• _AVAILABLE DATA_
•••••

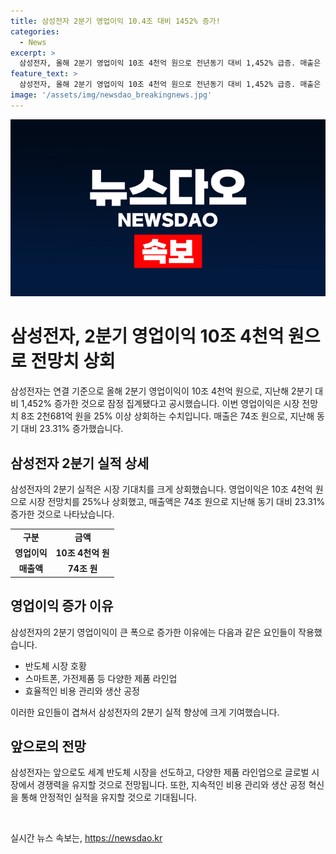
 ```yaml
---
title: 삼성전자 2분기 영업이익 10.4조 대비 1452% 증가!
categories:
  - News
excerpt: >
  삼성전자, 올해 2분기 영업이익 10조 4천억 원으로 전년동기 대비 1,452% 급증. 매출은 74조 원으로 23.31% 성장
feature_text: >
  삼성전자, 올해 2분기 영업이익 10조 4천억 원으로 전년동기 대비 1,452% 급증. 매출은 74조 원으로 23.31% 성장
image: '/assets/img/newsdao_breakingnews.jpg'
---
```


<p><img src="/assets/img/newsdao_breakingnews.jpg" alt="ranknews 속보" /></p>

<h1>삼성전자, 2분기 영업이익 10조 4천억 원으로 전망치 상회</h1>

<p data-ke-size="size16">삼성전자는 연결 기준으로 올해 2분기 영업이익이 10조 4천억 원으로, 지난해 2분기 대비 1,452% 증가한 것으로 잠정 집계됐다고 공시했습니다. 이번 영업이익은 시장 전망치 8조 2천681억 원을 25% 이상 상회하는 수치입니다. 매출은 74조 원으로, 지난해 동기 대비 23.31% 증가했습니다.</p>

<h2 data-ke-size="size26">삼성전자 2분기 실적 상세</h2>

<p data-ke-size="size16">삼성전자의 2분기 실적은 시장 기대치를 크게 상회했습니다. 영업이익은 10조 4천억 원으로 시장 전망치를 25%나 상회했고, 매출액은 74조 원으로 지난해 동기 대비 23.31% 증가한 것으로 나타났습니다.</p>

<table>
<tbody>
<tr>
<td style="text-align: center; height: 17px;"><b>구분</b></td>
<td style="text-align: center; height: 17px;"><b>금액</b></td>
</tr>
<tr>
<td style="text-align: center; height: 17px;"><b>영업이익</b></td>
<td style="text-align: center; height: 17px;"><b>10조 4천억 원</b></td>
</tr>
<tr>
<td style="text-align: center; height: 17px;"><b>매출액</b></td>
<td style="text-align: center; height: 17px;"><b>74조 원</b></td>
</tr>
</tbody>
</table>

<p data-ke-size="size16"></p>

<h2 data-ke-size="size26">영업이익 증가 이유</h2>

<p data-ke-size="size16">삼성전자의 2분기 영업이익이 큰 폭으로 증가한 이유에는 다음과 같은 요인들이 작용했습니다.</p>

<ul>
<li>반도체 시장 호황</li>
<li>스마트폰, 가전제품 등 다양한 제품 라인업</li>
<li>효율적인 비용 관리와 생산 공정</li>
</ul>

<p data-ke-size="size16">이러한 요인들이 겹쳐서 삼성전자의 2분기 실적 향상에 크게 기여했습니다.</p>

<h2 data-ke-size="size26">앞으로의 전망</h2>

<p data-ke-size="size16">삼성전자는 앞으로도 세계 반도체 시장을 선도하고, 다양한 제품 라인업으로 글로벌 시장에서 경쟁력을 유지할 것으로 전망됩니다. 또한, 지속적인 비용 관리와 생산 공정 혁신을 통해 안정적인 실적을 유지할 것으로 기대됩니다.</p>

<p data-ke-size="size16">&nbsp;</p>
실시간 뉴스 속보는, <a href="https://newsdao.kr" rel="dofollow">https://newsdao.kr</a>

•••••

• _WORK REQUIRED_
Copy out every line from the data above in which the word "삼성전자의" occurs.

• _WRITTEN RESPONSE_
<p data-ke-size="size16">삼성전자의 2분기 실적은 시장 기대치를 크게 상회했습니다. 영업이익은 10조 4천억 원으로 시장 전망치를 25%나 상회했고, 매출액은 74조 원으로 지난해 동기 대비 23.31% 증가한 것으로 나타났습니다.</p>
<p data-ke-size="size16">삼성전자의 2분기 영업이익이 큰 폭으로 증가한 이유에는 다음과 같은 요인들이 작용했습니다.</p>
<p data-ke-size="size16">이러한 요인들이 겹쳐서 삼성전자의 2분기 실적 향상에 크게 기여했습니다.</p>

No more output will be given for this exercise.